A judge ruled protocols in online proctoring that require test proctors to scan student's rooms unconstitutional.
Remote learning during the pandemic brought forth plenty of apparent issues in public education. One of those concerns not so widely discussed deals with student privacy. Online proctoring, otherwise known as the technology that allows individuals to take timed assessments online while being monitored grew in popularity during times of school closures. Today, it is still widely used. Now, however, it has been ruled unconstitutional by a judge, who says that it violates students’ privacy rights.
According to The Verge, college student Aaron Ogletree sued Cleveland State University after the college used online proctoring protocols to virtually scan his bedroom via a webcam. The incident happened right before he was set to take a test during his Spring 2021 semester. The school has asserted its defense in the case calling the practice necessary to look for any red flags of possible cheating. However, Federal Judge J. Philip Calabrese sided with Ogletree, saying it violated the fourth amendments clause against governmental intrusion.
The fourth amendment to the constitution protects people from unreasonable searches. In his argument laying out the lawsuit, the student said that during online proctoring for his Chemistry exam, he was asked to show the person administering the test complete views of his bedroom. Test givers, schools, colleges, and universities often use this invasive tactic as a way to divulge whether or not the student may try to hide materials used to cheat on exams.
On the other hand, many have decried online proctoring scanning components as intrusive and unnecessary. At the time of his Chemistry exam, Ogletree complied and let the proctor scan his bedroom. Later, he learned that the footage would be housed and retained by Honorlock, the third-party vendor Cleveland State University hires to administer the testing.
Colleges all across the nation use various vendors like Honorlock to provide online proctoring for tests. In most instances like this, students are required to show test-givers their complete surroundings. Other less invasive policies instead use AI technology that flags qualifying suspicions that may convey the test taker is cheating.
In past instances, some colleges have voluntarily stopped using online proctoring services after widespread backlash from students and many professors. The University of Illinois Urbana-Champaign terminated its use of similar software last year. This decision came after massive petitions and demands campus-wide to discontinue the intrusive measure.

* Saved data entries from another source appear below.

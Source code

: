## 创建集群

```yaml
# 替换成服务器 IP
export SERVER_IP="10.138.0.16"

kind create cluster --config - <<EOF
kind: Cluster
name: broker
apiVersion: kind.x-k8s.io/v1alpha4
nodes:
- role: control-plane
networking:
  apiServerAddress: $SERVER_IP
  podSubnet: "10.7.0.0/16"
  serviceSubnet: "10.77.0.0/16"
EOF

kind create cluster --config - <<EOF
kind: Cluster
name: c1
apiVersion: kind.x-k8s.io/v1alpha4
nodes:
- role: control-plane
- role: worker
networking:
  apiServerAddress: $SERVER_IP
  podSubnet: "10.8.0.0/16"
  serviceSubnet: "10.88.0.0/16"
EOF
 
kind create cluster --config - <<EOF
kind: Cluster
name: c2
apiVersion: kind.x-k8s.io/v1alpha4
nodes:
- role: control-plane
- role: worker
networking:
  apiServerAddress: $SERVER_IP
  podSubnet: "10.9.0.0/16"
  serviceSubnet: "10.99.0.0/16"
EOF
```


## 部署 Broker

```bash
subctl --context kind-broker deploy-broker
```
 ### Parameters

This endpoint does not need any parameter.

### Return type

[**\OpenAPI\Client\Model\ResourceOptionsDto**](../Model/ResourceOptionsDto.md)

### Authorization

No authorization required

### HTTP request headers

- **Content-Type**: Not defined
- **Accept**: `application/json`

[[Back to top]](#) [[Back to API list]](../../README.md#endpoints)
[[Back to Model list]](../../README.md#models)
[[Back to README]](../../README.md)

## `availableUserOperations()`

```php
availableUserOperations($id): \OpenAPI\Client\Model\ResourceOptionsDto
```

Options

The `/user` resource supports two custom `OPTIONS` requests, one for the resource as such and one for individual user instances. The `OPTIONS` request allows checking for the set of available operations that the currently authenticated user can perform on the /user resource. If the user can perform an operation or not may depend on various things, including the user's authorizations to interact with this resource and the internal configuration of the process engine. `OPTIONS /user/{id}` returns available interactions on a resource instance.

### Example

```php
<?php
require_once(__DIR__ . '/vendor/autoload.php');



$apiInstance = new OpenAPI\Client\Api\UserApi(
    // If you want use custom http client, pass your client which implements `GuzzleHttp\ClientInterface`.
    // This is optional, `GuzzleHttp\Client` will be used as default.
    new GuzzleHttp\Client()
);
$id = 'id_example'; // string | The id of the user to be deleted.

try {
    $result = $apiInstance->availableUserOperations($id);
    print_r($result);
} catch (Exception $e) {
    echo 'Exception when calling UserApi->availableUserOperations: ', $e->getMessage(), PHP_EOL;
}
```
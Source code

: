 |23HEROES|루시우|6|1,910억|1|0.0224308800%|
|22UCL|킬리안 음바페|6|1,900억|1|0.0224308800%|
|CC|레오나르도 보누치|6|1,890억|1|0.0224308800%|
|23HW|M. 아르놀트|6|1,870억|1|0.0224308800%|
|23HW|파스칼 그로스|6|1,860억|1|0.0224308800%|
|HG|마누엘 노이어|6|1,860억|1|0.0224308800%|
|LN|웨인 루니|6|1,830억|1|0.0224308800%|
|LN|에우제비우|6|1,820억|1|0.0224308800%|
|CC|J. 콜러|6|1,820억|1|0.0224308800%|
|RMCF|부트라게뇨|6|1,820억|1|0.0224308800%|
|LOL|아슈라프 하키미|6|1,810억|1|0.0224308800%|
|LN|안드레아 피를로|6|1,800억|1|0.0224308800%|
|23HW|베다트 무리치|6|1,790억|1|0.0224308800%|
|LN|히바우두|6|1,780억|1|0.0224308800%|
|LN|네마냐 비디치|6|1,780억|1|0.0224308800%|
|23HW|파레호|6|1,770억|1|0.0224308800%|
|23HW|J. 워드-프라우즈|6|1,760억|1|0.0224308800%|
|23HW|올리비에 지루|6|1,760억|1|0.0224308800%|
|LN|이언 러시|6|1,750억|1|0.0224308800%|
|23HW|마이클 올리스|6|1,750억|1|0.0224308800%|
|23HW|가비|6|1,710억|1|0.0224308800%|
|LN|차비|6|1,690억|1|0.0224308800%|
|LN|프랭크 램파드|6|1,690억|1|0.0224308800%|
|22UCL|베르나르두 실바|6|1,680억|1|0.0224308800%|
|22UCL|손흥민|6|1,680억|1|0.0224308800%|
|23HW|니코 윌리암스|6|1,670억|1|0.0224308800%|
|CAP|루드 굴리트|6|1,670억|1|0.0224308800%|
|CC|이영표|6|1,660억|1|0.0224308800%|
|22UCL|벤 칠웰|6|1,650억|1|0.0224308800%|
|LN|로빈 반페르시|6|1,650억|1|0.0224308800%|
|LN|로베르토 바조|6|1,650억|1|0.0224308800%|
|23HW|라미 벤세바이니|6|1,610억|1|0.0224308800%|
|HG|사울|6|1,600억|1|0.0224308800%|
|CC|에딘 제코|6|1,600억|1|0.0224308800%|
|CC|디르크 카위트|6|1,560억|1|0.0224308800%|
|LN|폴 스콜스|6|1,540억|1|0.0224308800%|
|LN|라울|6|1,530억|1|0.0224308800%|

Even lawmakers have joined the growing call to address privacy issues with online proctoring. Senator Richard Blumenthal, a Democrat from Connecticut, joined the effort years ago. Blumenthal and six other senators urged virtual testing companies to reformat their virtual policies to address privacy issues.
In today’s world of well-reported intrusive technology, privacy is a major deal for many Americans. Online proctoring companies that scan students’ private rooms, and then store that recording in databases are viewed as extremely intrusive to plenty of students that have undergone this format of testing. Now that a federal judge has ruled Cleveland State’s use of software unconstitutional, this decision may set a precedent going forward on how these companies can administer exams.